• **EXERCISE AIM**:
An exact copy of every record is needed, with the pictures left out.

• **EXERCISE MATERIAL**:
#####

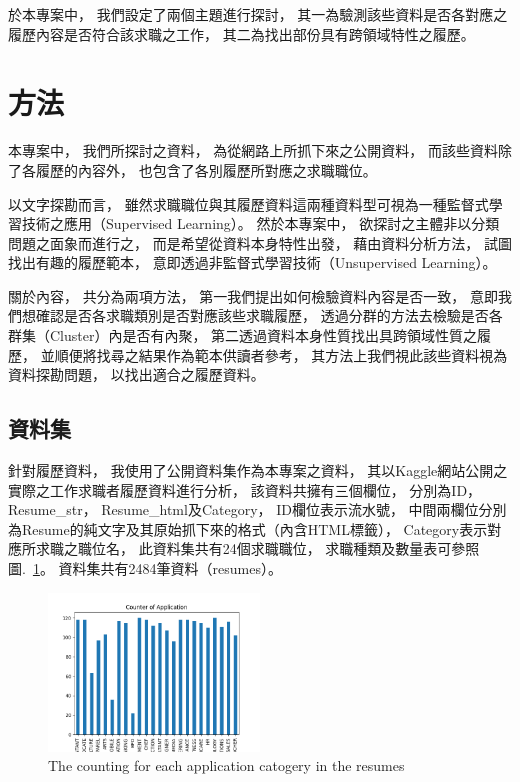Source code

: \documentclass[sigconf]{acmart}
\begin{document}
於本專案中，
我們設定了兩個主題進行探討，
其一為驗測該些資料是否各對應之履歷內容是否符合該求職之工作，
其二為找出部份具有跨領域特性之履歷。

\section{方法}

本專案中，
我們所探討之資料，
為從網路上所抓下來之公開資料，
而該些資料除了各履歷的內容外，
也包含了各別履歷所對應之求職職位。

以文字探勘而言，
雖然求職職位與其履歷資料這兩種資料型可視為一種監督式學習技術之應用（Supervised Learning）\cite{murphy2012machine}。
然於本專案中，
欲探討之主體非以分類問題之面象而進行之，
而是希望從資料本身特性出發，
藉由資料分析方法，
試圖找出有趣的履歷範本，
意即透過非監督式學習技術（Unsupervised Learning）\cite{murphy2012machine}。

關於內容，
共分為兩項方法，
第一我們提出如何檢驗資料內容是否一致，
意即我們想確認是否各求職類別是否對應該些求職履歷，
透過分群的方法去檢驗是否各群集（Cluster）內是否有內聚，
第二透過資料本身性質找出具跨領域性質之履歷，
並順便將找尋之結果作為範本供讀者參考，
其方法上我們視此該些資料視為資料探勘問題\cite{han2011data}，
以找出適合之履歷資料。

\subsection{資料集}

針對履歷資料，
我使用了公開資料集作為本專案之資料，
其以Kaggle網站公開之實際之工作求職者履歷資料進行分析\cite{kaggle_dataset}，
該資料共擁有三個欄位，
分別為ID，
Resume\_str，
Resume\_html及Category，
ID欄位表示流水號，
中間兩欄位分別為Resume的純文字及其原始抓下來的格式（內含HTML標籤），
Category表示對應所求職之職位名，
此資料集共有24個求職職位，
求職種類及數量表可參照圖.~\ref{counter_of_application}。
資料集共有2484筆資料（resumes）。

\begin{figure}
    \centerline{\includegraphics[width=0.5\textwidth]{counter_of_application.png}}
    \caption{The counting for each application catogery in the resumes}
    \label{counter_of_application}
\end{figure}
\end{document}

#####

• **SOLUTION TO THIS PROBLEM**:
Source code

: \documentclass[sigconf]{acmart}
\begin{document}
於本專案中，
我們設定了兩個主題進行探討，
其一為驗測該些資料是否各對應之履歷內容是否符合該求職之工作，
其二為找出部份具有跨領域特性之履歷。

\section{方法}

本專案中，
我們所探討之資料，
為從網路上所抓下來之公開資料，
而該些資料除了各履歷的內容外，
也包含了各別履歷所對應之求職職位。

以文字探勘而言，
雖然求職職位與其履歷資料這兩種資料型可視為一種監督式學習技術之應用（Supervised Learning）\cite{murphy2012machine}。
然於本專案中，
欲探討之主體非以分類問題之面象而進行之，
而是希望從資料本身特性出發，
藉由資料分析方法，
試圖找出有趣的履歷範本，
意即透過非監督式學習技術（Unsupervised Learning）\cite{murphy2012machine}。

關於內容，
共分為兩項方法，
第一我們提出如何檢驗資料內容是否一致，
意即我們想確認是否各求職類別是否對應該些求職履歷，
透過分群的方法去檢驗是否各群集（Cluster）內是否有內聚，
第二透過資料本身性質找出具跨領域性質之履歷，
並順便將找尋之結果作為範本供讀者參考，
其方法上我們視此該些資料視為資料探勘問題\cite{han2011data}，
以找出適合之履歷資料。

\subsection{資料集}

針對履歷資料，
我使用了公開資料集作為本專案之資料，
其以Kaggle網站公開之實際之工作求職者履歷資料進行分析\cite{kaggle_dataset}，
該資料共擁有三個欄位，
分別為ID，
Resume\_str，
Resume\_html及Category，
ID欄位表示流水號，
中間兩欄位分別為Resume的純文字及其原始抓下來的格式（內含HTML標籤），
Category表示對應所求職之職位名，
此資料集共有24個求職職位，
求職種類及數量表可參照圖.~\ref{counter_of_application}。
資料集共有2484筆資料（resumes）。

\begin{figure}
    \centerline{\includegraphics[width=0.5\textwidth]{counter_of_application.png}}
    \caption{The counting for each application catogery in the resumes}
    \label{counter_of_application}
\end{figure}
\end{document}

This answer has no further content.